Abelardo Castillo cierra los ojos como si una montaña de pesadumbre se hubiera abatido sobre su cabeza.
-Sólo por cansancio, hay un momento en que no se puede más -dice, transformando su pesar en carcajada-. Ay, ay, finalmente llega un día en que se pone todo en una carpeta y se lleva al editor.
-Lo cual no quiere decir que todo acabó.
-No, claro que no. Se trata de algo que sólo acaba con la muerte, perdón por lo teatral de la frase. Borges tiene una corrección que es ilustrativa. En la primera versión de un poema decía: "Y fue por este río con trazas de quiyango que vinieron las naos a fundarme la patria". Y luego de hecha la corrección: "Y fue por este río de sueñera y de barro que vinieron las proas a fundarme la patria".
-Esta versión es más fuerte.
-No sólo más fuerte. Quiyango es una especie de poncho indio, bastante alejado de nosotros.
-Cambia algo metafórico por algo muy real: "sueñera y barro".

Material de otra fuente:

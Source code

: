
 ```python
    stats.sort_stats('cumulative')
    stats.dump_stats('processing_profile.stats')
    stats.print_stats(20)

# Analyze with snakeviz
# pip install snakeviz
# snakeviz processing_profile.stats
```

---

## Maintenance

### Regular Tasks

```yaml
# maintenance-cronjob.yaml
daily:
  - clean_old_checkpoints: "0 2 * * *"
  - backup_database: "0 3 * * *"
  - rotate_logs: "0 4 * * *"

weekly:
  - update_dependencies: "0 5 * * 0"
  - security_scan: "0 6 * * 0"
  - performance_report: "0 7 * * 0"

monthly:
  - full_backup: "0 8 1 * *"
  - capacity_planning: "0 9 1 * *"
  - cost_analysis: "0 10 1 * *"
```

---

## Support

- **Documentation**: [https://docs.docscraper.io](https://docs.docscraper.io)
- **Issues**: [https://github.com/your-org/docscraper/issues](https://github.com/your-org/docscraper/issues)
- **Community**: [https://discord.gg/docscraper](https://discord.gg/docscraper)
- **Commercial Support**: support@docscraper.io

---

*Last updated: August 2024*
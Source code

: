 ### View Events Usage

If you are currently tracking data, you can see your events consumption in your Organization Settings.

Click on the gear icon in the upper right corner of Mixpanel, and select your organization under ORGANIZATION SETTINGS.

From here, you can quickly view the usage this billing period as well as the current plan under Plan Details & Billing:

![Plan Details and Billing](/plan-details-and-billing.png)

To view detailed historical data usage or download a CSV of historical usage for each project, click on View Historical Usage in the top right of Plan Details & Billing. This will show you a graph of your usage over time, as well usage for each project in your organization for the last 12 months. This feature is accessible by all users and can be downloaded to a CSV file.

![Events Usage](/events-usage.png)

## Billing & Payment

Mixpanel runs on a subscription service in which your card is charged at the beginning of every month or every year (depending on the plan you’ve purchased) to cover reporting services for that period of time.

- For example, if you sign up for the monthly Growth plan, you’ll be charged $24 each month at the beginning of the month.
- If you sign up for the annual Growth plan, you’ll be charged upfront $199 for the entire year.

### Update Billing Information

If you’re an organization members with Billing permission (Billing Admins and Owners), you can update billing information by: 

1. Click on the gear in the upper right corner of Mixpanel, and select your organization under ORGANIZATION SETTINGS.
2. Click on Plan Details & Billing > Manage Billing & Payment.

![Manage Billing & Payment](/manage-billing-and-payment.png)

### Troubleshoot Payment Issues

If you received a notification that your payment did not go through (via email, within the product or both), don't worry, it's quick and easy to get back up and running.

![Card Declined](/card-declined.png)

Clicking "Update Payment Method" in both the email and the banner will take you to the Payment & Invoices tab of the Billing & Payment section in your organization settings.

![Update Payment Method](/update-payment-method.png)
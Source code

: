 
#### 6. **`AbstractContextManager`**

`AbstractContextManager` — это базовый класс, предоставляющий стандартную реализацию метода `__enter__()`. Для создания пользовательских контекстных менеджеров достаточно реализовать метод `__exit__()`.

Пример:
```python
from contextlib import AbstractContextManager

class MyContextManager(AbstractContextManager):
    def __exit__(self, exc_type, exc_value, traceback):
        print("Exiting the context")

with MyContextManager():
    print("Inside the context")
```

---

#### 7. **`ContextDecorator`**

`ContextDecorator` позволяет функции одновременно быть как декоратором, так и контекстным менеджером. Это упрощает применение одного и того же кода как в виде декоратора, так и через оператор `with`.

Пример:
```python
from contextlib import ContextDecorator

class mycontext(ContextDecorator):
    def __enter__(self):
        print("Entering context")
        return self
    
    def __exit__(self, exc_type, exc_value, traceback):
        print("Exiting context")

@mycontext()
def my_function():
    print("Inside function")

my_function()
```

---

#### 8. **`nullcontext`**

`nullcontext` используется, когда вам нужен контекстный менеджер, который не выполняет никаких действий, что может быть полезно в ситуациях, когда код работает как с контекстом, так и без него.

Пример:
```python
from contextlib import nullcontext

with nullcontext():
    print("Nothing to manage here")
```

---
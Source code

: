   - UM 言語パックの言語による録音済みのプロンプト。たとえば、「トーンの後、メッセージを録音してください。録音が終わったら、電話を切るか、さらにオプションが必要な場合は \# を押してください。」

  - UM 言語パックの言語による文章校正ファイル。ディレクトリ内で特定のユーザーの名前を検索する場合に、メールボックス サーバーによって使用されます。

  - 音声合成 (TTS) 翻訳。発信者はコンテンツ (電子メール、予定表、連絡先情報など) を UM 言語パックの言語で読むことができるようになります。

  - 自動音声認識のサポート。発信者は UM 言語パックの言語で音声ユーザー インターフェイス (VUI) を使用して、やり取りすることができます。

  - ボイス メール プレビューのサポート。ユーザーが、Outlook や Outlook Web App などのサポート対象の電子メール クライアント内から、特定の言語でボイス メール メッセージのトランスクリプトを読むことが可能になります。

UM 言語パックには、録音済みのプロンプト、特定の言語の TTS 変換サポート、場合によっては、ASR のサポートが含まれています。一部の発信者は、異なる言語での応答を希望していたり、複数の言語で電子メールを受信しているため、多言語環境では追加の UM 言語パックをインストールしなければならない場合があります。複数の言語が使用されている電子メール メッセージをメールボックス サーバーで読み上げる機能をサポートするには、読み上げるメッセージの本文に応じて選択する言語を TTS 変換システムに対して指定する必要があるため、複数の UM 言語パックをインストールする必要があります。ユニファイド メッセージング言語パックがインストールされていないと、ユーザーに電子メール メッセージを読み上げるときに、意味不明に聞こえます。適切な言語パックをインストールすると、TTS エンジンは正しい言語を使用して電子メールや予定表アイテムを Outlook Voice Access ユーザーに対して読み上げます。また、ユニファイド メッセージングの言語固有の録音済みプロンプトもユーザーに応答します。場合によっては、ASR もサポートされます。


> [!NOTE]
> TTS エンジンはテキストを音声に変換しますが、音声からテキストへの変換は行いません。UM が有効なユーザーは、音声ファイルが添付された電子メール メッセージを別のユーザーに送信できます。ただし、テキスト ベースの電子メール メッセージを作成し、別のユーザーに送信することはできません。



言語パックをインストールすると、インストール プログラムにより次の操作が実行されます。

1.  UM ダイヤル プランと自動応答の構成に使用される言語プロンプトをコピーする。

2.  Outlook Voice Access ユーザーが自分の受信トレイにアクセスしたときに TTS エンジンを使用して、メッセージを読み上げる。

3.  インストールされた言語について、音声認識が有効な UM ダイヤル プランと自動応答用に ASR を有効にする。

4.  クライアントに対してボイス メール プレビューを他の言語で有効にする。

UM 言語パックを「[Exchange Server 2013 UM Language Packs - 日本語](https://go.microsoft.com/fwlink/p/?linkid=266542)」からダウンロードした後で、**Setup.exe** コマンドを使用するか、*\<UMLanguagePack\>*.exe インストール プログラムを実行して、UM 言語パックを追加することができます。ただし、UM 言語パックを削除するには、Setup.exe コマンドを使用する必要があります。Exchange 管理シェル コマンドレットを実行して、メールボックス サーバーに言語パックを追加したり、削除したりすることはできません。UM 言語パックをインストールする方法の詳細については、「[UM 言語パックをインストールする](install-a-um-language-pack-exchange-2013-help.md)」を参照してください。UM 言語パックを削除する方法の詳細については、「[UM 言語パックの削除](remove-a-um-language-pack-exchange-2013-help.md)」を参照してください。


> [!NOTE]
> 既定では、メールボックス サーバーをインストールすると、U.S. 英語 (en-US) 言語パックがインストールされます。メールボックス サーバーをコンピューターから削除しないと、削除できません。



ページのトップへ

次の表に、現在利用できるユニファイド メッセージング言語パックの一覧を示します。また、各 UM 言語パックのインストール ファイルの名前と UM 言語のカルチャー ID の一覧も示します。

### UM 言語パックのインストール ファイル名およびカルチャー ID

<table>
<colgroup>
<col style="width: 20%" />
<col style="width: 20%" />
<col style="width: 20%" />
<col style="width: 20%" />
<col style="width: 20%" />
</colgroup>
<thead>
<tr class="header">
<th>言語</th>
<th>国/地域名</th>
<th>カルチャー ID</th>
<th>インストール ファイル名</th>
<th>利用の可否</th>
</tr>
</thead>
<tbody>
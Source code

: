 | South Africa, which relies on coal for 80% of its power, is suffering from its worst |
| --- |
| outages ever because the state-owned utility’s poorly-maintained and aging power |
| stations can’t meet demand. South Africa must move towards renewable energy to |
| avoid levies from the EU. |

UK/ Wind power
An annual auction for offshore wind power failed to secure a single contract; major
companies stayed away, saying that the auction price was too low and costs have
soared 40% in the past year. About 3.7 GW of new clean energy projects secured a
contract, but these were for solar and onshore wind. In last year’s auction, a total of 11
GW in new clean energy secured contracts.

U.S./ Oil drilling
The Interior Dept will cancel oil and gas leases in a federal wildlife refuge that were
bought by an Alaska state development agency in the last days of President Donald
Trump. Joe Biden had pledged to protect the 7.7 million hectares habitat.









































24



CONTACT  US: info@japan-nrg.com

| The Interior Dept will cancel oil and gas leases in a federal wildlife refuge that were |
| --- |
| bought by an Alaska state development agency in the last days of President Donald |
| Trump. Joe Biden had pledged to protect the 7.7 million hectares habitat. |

-Además "naos" es una palabra griega muy retórica, que a nosotros nos hace pensar en La Ilíada.
-Proas es mucho más corpórea.
-Uno puede ver a las naves que, cortando el agua, se dirigen hacia la tierra donde se levantará la ciudad. Cambios así no se hacen sólo para embellecer el texto, sino para darle el sentido que uno quiere que tenga.
-Faulkner decía que si un día llegaba a alcanzar esa perfección, ese ideal al que cada vez que escribía aspiraba, sólo restaba cortarse la garganta.
-Por eso mejor no alcanzarlo nunca. Recuerdo a Bioy, que hablando del deseo de bellas mujeres, decía: "lo terrible es que esos deseos ¡ay! a la larga se cumplen".
-Usted, que ha escrito cuento y novela, dice: "con el cuento se tocan ciertos límites de la palabra". ¿Por qué con el cuento, y no con la novela o la poesía?
-Con la poesía también se tocan esos límites, no con la novela. La novela da espacio para contar hechos, contar lo que sienten los personajes, dar una visión del mundo. Thomas Mann, Dostoievski son ejemplos. En el cuento nada de eso importa: hay que encontrar la palabra justa en el momento justo.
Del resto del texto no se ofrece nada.